Rome — It is a brief 15-minute walk down the tree-lined Tiber from St. Peter's Basilica in Vatican City to Rome's chief Jewish synagogue. Yet no Roman Catholic Pope has ever made the short trip ``across the Tiber'' to visit the Jewish synagogue. On Sunday afternoon, Pope John Paul II will make that trip.
But it will not be clear what the Pope intended in requesting this visit until he speaks inside the synagogue, which is on the boundary of the former Jewish ghetto, established by the papacy in 1555 and legally abolished in 1870.
Jewish spokesmen continue to express hopes that the Pope will grant official Vatican recognition to the state of Israel.
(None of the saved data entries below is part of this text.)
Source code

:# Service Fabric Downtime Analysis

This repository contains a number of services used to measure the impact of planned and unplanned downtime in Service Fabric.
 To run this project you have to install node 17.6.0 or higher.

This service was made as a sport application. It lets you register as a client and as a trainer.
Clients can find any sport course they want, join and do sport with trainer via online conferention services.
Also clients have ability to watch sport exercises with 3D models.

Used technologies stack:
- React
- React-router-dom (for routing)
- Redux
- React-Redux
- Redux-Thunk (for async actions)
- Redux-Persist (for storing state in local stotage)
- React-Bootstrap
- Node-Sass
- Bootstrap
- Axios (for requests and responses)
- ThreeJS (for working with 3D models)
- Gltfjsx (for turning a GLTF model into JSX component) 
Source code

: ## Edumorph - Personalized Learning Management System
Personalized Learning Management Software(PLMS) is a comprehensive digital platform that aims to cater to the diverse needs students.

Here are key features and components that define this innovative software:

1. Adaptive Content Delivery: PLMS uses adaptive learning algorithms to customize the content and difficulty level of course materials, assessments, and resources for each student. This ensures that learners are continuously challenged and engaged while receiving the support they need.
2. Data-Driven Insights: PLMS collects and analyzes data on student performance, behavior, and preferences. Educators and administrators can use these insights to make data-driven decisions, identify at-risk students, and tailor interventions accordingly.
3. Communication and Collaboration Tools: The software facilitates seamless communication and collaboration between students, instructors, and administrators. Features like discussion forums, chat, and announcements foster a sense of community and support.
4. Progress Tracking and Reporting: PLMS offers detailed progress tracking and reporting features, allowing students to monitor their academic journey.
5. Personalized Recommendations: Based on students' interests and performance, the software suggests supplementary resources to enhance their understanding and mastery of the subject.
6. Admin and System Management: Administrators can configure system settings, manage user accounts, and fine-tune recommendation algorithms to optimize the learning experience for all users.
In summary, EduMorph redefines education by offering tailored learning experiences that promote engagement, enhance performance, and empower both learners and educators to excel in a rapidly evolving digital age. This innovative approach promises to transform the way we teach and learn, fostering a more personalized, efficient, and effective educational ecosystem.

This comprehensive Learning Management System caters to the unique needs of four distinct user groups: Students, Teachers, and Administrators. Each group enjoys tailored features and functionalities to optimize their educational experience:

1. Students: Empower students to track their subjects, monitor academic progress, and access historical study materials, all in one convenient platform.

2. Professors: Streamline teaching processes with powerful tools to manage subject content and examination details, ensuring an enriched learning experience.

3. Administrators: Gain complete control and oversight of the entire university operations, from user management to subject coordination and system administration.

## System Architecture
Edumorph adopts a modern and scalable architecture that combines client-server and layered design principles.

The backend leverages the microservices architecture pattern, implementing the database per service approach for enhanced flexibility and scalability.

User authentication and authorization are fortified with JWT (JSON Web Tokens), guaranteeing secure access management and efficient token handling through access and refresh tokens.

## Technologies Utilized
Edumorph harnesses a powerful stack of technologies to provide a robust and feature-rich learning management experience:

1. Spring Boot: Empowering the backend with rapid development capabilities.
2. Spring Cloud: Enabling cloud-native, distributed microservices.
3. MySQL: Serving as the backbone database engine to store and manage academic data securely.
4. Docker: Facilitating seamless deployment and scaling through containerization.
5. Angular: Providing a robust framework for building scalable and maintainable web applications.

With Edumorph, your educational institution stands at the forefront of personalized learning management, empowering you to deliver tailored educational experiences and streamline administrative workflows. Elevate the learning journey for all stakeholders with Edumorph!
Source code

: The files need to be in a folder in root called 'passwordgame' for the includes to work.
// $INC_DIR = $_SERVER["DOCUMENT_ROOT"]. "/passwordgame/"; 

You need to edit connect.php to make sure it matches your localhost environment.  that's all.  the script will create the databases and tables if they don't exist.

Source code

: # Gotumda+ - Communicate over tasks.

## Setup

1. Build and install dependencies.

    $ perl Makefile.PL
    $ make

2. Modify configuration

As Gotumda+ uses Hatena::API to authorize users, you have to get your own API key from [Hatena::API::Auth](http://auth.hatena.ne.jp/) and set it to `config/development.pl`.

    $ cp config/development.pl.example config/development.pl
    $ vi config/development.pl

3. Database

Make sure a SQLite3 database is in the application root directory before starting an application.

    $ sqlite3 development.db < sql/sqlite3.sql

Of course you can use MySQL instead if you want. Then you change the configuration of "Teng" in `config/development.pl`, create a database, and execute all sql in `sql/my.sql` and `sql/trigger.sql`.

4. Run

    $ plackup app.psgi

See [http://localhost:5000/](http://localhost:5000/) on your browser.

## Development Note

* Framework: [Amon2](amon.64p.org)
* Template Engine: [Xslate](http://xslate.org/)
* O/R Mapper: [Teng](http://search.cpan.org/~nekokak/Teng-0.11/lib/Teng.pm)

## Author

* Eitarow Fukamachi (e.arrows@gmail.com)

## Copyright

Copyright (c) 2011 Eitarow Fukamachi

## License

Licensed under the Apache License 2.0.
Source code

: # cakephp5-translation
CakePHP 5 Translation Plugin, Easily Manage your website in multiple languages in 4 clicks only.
But Vatican officials, publicly and privately, insist that this visit is ``purely religious'' in character and that no such change in Vatican policy is to be expected.
The visit is the latest in a series of efforts by the Vatican to reach out to other world religions -- previous steps were meetings by the Pope with Muslims in Morocco and Hindus in India -- and comes midway between the Christian Easter and the Jewish Passover.
One of the main Vatican objections to recognition of Israel is the status of Jerusalem. Israel claims the city as its capital, but the Vatican believes it must, under some formula, be an ``international'' city, open to Christians, Muslims, and Jews.
The Vatican also feels some commitment must be made to assist the Palestinians' desire for a homeland, Vatican sources say. And, they say, the Vatican is fearful of the consequences for Catholics in Muslim countries and for its ecumenical dialogue with orthodox Christians should it recognize the state of Israel.
Two more issues have troubled Catholic-Jewish relations of late. The first is the wording of some of the Pope's references to Jews and to Israel in October and February homilies. The second concerns the church's intention to establish a convent of Carmelite nuns on the site of the former Auschwitz concentration camp in the Pope's native Poland, similar to one that currently exists at the Dachau camp in West Germany. The chief rabbis of Europe have mailed a letter to the Pope, protesting the planned convent.
The amelioration of Catholic-Jewish relations, which began under the pontificate of Pope John XXIII (1958-1963), culminated in a Vatican II document that rejects the idea that the Jews may be held collectively responsible for the death of Jesus, a concept that had fostered anti-Semitism through many centuries.